Which lines run from the line with "(defun fixed-point (f first-guess)" through the line with "axial text shiftx/.store" in the entries below? Print them exactly, both ends included, and nothing more.

[Records from a data source]
BEGIN

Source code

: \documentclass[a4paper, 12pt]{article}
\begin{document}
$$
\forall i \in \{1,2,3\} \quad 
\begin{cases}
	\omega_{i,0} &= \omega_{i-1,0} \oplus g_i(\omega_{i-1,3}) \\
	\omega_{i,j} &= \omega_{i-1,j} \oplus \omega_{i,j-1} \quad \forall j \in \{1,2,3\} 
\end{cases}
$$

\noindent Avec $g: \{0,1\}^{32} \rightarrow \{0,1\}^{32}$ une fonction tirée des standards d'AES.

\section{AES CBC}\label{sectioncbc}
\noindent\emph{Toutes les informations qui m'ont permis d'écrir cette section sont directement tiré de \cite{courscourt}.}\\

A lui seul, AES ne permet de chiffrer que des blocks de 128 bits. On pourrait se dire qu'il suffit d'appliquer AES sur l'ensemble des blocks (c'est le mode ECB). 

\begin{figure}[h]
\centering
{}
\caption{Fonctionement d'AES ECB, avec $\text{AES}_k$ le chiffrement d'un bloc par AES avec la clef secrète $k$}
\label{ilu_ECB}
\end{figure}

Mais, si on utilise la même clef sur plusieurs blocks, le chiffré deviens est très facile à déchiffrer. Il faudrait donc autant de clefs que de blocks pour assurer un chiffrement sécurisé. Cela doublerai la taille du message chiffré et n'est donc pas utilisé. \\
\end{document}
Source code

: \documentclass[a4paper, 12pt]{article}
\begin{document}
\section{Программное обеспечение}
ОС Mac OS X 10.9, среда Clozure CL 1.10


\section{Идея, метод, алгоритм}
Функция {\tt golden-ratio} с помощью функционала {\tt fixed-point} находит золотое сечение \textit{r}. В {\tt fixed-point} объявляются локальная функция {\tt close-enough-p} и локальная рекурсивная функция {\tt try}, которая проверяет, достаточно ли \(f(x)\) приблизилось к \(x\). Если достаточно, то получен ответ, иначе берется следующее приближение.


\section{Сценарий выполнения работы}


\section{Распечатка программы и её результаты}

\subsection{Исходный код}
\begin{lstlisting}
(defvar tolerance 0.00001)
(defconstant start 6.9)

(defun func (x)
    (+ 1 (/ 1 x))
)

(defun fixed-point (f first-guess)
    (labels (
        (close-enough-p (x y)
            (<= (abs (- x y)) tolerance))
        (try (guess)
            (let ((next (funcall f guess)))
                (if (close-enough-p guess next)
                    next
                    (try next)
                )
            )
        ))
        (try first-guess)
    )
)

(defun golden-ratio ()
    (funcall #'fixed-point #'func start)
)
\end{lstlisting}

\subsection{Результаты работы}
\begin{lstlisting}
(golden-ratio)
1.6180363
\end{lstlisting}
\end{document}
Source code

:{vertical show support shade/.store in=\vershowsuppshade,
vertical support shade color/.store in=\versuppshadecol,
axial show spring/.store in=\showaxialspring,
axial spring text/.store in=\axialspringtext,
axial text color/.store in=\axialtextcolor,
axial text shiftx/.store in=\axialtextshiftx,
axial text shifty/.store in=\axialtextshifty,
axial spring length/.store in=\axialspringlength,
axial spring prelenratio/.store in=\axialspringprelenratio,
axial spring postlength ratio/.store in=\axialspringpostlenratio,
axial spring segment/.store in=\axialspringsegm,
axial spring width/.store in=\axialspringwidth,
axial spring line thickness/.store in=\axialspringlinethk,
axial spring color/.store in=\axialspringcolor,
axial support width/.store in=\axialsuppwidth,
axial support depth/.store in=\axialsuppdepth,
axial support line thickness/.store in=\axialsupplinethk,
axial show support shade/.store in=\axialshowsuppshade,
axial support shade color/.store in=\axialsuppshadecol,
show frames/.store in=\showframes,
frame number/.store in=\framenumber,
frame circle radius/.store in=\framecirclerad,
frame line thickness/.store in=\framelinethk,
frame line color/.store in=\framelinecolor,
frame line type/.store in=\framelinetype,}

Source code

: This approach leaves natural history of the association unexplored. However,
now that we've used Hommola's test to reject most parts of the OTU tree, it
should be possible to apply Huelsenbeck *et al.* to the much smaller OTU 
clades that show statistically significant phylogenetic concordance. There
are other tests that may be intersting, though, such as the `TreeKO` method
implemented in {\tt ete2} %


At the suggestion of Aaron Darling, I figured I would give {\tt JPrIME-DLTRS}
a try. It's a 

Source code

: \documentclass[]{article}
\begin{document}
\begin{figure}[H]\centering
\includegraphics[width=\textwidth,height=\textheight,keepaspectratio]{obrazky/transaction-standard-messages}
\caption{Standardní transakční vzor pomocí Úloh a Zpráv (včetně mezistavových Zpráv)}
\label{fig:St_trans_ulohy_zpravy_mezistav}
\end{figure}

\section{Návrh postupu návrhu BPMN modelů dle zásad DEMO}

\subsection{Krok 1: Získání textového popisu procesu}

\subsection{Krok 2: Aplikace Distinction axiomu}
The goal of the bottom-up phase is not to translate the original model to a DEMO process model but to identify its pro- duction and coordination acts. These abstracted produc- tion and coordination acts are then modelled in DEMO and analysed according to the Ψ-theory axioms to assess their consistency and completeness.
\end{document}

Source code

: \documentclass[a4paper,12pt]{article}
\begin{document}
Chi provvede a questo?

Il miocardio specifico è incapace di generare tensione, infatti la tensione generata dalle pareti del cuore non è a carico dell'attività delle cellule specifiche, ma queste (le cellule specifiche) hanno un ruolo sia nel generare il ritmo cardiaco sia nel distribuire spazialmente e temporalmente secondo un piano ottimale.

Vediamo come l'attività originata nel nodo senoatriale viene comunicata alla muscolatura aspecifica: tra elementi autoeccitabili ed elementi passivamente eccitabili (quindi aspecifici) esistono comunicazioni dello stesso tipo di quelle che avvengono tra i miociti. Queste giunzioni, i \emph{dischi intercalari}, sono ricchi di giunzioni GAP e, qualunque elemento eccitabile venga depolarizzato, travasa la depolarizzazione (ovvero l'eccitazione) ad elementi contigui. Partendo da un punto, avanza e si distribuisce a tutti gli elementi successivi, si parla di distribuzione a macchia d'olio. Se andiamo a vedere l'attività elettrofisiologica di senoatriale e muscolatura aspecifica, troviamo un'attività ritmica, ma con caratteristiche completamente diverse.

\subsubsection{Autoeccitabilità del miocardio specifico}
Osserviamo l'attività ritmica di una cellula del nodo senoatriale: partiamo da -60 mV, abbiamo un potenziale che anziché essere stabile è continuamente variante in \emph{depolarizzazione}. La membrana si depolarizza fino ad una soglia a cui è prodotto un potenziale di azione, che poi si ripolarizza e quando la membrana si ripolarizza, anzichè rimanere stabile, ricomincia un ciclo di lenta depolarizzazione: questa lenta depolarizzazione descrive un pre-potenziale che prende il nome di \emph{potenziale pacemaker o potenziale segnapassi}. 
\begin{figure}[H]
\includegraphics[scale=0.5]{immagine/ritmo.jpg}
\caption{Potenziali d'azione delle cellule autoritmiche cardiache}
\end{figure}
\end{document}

END

### Answer for the task
(defun fixed-point (f first-guess)
    (labels (
        (close-enough-p (x y)
            (<= (abs (- x y)) tolerance))
        (try (guess)
            (let ((next (funcall f guess)))
                (if (close-enough-p guess next)
                    next
                    (try next)
                )
            )
        ))
        (try first-guess)
    )
)

(defun golden-ratio ()
    (funcall #'fixed-point #'func start)
)
\end{lstlisting}

\subsection{Результаты работы}
\begin{lstlisting}
(golden-ratio)
1.6180363
\end{lstlisting}
\end{document}
Source code

:{vertical show support shade/.store in=\vershowsuppshade,
vertical support shade color/.store in=\versuppshadecol,
axial show spring/.store in=\showaxialspring,
axial spring text/.store in=\axialspringtext,
axial text color/.store in=\axialtextcolor,
axial text shiftx/.store in=\axialtextshiftx,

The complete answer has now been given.